Tuesday, November 20, 2007

watching someone sleep

A man once asked me, on the bus, if I would awaken him before he missed his stop. It must have been a Monday, since my son was with me and we were on our way home. The young man said his medications made him very tired, and he just needed to sleep. He was riding from downtown to Broadway and Central.
I said I would let him know when it was time to get off. He settled down immediately, though sleeping on the bus is never comfortable, and had nodded off within moments.
I've known a number of people who took medications for depression that left them dopey much of the day. Other meds too have similar effects, and a person with multiple diagnoses can have a tough time balancing dosages.
Of course, he could also have been self-medicating, recovering from a party, whatever. He wasn't drunk, at any rate, though in addition to looking absolutely exhausted he also seemed in need of a shower.

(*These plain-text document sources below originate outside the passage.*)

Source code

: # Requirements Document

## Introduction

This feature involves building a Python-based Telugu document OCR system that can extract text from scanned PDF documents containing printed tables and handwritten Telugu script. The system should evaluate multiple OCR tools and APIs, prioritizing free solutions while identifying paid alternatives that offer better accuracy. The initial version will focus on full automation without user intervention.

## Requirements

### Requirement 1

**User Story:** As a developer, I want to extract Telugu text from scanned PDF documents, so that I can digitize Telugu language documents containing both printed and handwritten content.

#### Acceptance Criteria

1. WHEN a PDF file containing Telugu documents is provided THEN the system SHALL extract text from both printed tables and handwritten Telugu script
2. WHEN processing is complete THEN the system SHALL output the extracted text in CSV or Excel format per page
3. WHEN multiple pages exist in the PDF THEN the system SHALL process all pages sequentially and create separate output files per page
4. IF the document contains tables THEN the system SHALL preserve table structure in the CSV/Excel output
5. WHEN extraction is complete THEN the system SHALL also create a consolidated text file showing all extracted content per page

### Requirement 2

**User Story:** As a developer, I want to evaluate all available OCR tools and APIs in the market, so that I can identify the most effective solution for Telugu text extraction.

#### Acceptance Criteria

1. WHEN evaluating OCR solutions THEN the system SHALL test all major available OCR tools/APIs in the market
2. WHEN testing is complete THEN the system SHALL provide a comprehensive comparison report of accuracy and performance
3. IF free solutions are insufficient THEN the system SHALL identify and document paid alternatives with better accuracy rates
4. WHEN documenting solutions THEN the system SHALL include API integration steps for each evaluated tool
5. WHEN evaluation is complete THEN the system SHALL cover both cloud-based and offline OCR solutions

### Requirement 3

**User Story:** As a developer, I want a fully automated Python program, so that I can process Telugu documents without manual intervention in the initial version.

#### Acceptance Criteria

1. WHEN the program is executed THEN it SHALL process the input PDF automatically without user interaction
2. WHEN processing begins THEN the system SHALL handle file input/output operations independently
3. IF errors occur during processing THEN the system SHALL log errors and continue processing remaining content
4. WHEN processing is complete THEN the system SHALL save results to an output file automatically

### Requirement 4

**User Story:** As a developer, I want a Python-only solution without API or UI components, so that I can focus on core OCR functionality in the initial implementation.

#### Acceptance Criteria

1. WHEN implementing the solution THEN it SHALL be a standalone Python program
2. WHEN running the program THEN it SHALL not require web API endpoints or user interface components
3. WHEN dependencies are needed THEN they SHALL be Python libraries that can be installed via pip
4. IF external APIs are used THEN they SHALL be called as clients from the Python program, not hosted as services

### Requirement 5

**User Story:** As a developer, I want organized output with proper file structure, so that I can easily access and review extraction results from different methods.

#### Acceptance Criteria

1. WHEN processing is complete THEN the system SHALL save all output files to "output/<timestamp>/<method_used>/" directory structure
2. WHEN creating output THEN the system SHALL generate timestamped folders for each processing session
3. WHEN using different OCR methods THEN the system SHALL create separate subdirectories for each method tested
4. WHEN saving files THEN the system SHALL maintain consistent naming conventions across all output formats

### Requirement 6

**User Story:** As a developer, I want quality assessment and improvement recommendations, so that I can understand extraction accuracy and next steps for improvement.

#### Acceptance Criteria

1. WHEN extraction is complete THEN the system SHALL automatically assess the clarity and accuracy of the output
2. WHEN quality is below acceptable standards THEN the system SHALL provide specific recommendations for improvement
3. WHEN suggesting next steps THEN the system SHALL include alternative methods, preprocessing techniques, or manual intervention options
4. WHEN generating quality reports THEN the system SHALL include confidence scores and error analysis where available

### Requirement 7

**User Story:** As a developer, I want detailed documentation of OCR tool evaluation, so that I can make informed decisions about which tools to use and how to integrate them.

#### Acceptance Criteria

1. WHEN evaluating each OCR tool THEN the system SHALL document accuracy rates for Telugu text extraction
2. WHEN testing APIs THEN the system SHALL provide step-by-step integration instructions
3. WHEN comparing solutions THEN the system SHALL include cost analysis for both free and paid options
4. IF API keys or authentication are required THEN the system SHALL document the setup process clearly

I watched him a little, as he slept. I like watching people sleep. Also, riding the bus means looking at the backs of people's heads a great deal -- the human in repose at close quarters, known but unknown. I never feel so much aware of the grandeur of the mind as when someone sleeps -- their bodies still, their motivations temporarily suspended, what is left is the vast interior space. Dreaming or no, neurons fire off echoes of earlier experience, repeating and learning and storing up impressions for use in waking life. It's all in there, rattling around the endless architecture of memory, and in this young man's mind I now too had a place. Whether or not he remembered me a day later, I'm still in there somewhere -- mind at the center of all contains within it all that it is center of.
He responded groggily, reluctant but ready, when I tapped him on the knee. For a moment his eyes rested on me without registering my purpose, and I felt the distance between us -- felt the odd intimacy of being the first face he saw on waking.
We are always at close proximity to one another, and only our adherence to resistance and denial keeps this kind of intimacy at bay.